# TASK OBJECTIVE
If a line in the data holds the string "alternative", list it.

# GIVEN DATA
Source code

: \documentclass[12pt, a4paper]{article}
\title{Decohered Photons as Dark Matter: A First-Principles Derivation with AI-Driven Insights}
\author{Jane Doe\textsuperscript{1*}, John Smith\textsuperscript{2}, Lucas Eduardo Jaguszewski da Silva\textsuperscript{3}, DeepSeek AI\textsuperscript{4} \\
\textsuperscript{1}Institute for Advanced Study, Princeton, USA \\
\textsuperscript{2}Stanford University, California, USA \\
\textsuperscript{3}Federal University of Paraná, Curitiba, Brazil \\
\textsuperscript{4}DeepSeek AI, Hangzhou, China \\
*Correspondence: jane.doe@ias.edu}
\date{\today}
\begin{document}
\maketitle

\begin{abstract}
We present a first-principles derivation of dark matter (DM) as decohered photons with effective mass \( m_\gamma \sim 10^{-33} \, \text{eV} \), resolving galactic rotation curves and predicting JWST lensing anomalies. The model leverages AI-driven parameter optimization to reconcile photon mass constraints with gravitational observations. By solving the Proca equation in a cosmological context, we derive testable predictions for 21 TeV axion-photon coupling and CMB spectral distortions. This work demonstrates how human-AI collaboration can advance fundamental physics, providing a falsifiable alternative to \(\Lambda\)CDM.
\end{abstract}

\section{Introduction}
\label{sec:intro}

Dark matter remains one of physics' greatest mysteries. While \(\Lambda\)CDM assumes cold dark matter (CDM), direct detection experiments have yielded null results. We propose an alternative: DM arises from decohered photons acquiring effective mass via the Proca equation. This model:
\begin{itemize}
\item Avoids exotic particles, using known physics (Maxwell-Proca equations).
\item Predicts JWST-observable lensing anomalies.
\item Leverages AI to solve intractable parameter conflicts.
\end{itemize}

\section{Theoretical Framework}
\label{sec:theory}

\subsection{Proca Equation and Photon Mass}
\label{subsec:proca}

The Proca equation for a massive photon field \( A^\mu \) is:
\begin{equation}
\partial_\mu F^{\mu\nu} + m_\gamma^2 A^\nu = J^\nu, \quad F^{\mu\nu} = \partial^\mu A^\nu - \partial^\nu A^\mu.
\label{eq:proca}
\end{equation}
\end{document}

# RESPONSE
We present a first-principles derivation of dark matter (DM) as decohered photons with effective mass \( m_\gamma \sim 10^{-33} \, \text{eV} \), resolving galactic rotation curves and predicting JWST lensing anomalies. The model leverages AI-driven parameter optimization to reconcile photon mass constraints with gravitational observations. By solving the Proca equation in a cosmological context, we derive testable predictions for 21 TeV axion-photon coupling and CMB spectral distortions. This work demonstrates how human-AI collaboration can advance fundamental physics, providing a falsifiable alternative to \(\Lambda\)CDM.
Dark matter remains one of physics' greatest mysteries. While \(\Lambda\)CDM assumes cold dark matter (CDM), direct detection experiments have yielded null results. We propose an alternative: DM arises from decohered photons acquiring effective mass via the Proca equation. This model:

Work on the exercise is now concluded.